> _INSTRUCTIONS FOR THE TASK_
Pull every line containing "toBeInTheDocument" from the entries.

:::

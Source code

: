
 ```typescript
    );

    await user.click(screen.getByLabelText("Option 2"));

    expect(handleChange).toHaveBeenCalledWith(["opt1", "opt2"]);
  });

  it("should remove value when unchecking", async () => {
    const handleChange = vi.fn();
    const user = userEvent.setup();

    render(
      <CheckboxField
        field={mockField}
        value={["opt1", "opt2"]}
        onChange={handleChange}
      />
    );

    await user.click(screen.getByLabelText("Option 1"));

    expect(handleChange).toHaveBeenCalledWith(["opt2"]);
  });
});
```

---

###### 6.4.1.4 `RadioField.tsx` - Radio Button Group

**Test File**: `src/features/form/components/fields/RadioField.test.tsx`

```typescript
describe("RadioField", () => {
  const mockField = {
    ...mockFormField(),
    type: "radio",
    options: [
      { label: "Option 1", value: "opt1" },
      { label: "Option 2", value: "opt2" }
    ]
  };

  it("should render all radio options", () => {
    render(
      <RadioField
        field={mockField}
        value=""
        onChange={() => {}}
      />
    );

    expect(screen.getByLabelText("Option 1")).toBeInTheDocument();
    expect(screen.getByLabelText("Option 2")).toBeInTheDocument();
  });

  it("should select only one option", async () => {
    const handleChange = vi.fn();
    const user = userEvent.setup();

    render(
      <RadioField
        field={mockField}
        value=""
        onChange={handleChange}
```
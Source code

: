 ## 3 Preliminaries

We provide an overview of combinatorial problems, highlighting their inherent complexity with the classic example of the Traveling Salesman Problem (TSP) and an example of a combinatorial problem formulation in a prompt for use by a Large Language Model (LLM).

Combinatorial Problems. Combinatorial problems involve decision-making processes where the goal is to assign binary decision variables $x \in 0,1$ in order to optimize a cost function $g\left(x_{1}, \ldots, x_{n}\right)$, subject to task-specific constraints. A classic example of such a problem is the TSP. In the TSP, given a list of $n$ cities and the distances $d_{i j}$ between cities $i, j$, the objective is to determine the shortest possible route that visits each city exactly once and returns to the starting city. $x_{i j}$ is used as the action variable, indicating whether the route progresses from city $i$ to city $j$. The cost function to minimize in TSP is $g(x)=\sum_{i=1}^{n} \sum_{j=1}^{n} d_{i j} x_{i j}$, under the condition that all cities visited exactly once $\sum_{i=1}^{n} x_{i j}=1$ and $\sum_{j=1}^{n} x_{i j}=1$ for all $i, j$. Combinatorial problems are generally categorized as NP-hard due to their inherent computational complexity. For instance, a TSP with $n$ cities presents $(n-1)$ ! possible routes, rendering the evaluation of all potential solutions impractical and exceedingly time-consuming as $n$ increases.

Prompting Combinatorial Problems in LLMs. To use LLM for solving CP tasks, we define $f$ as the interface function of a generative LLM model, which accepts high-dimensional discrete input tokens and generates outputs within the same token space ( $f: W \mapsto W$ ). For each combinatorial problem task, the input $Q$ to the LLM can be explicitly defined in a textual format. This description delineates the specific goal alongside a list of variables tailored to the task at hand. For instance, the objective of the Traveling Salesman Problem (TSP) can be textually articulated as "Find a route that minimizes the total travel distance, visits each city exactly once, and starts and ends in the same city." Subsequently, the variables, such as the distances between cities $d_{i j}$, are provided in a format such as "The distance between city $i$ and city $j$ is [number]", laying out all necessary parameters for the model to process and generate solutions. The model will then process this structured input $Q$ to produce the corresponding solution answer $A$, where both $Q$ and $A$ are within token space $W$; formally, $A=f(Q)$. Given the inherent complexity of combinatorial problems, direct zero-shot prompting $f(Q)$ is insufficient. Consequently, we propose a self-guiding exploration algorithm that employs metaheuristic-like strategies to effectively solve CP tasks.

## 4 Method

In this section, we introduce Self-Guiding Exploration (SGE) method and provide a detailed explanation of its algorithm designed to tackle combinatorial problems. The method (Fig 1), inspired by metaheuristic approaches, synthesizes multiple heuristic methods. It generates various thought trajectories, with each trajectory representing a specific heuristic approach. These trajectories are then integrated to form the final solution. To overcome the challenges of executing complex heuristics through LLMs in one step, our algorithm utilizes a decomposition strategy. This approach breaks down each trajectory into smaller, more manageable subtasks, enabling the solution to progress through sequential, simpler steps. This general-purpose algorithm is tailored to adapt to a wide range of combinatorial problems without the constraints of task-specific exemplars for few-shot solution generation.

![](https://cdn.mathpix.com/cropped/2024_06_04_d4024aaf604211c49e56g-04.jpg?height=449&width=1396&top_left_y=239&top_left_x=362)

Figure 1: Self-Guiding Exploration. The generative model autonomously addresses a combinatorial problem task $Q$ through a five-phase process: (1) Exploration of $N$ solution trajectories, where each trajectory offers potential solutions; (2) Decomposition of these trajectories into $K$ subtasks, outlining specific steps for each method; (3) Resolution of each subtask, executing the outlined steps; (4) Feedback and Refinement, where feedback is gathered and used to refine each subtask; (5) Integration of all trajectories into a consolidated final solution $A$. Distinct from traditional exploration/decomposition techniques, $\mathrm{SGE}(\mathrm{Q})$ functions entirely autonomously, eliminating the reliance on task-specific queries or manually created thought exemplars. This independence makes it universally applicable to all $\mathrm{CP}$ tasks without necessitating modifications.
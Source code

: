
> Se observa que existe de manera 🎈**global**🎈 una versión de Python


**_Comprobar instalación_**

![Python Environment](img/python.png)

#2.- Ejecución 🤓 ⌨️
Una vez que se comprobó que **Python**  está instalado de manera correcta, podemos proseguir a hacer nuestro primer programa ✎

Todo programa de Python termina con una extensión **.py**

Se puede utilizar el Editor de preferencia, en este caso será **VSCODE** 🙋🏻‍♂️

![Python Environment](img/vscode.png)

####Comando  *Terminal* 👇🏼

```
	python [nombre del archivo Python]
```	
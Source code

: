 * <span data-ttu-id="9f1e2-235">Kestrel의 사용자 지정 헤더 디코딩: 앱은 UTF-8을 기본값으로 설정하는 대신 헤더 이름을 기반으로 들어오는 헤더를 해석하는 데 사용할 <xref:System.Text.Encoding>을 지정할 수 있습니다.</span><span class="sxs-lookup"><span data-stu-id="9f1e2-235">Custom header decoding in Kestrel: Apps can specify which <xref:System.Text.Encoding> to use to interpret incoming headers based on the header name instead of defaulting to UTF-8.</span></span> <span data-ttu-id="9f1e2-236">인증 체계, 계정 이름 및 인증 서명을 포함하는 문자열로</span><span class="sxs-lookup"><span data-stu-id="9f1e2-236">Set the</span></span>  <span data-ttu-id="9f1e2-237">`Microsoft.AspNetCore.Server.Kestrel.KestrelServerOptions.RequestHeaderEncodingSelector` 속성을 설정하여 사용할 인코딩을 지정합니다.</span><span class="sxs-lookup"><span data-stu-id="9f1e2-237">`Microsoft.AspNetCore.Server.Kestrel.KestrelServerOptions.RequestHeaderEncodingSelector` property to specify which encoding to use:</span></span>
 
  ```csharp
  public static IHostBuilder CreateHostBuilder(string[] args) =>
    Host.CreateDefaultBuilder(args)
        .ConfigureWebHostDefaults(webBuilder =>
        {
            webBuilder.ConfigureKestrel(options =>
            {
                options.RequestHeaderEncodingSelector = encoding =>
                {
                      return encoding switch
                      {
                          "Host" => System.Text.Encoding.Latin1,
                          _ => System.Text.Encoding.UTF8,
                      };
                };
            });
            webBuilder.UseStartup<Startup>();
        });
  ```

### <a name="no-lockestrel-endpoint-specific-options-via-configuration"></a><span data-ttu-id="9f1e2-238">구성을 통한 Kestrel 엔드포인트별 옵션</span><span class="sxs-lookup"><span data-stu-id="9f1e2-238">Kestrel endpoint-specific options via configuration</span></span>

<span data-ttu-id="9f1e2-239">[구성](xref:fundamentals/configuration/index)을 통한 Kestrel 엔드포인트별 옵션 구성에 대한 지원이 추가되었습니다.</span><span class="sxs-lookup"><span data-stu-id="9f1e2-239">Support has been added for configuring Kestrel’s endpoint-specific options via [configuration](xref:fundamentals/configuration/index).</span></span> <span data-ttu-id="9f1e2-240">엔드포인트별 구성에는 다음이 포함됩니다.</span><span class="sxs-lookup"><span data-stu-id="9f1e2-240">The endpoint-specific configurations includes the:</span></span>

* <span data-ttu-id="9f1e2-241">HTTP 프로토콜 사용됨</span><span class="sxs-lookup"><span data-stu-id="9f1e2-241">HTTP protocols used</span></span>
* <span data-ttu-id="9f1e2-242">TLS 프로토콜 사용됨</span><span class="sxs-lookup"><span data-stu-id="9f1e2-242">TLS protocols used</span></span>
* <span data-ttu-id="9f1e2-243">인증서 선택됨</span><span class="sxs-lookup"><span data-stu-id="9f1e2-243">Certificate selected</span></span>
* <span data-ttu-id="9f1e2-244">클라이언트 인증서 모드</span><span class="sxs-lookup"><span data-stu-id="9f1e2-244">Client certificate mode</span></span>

:::

> _RESPONSE AREA_
    expect(screen.getByLabelText("Option 1")).toBeInTheDocument();
    expect(screen.getByLabelText("Option 2")).toBeInTheDocument();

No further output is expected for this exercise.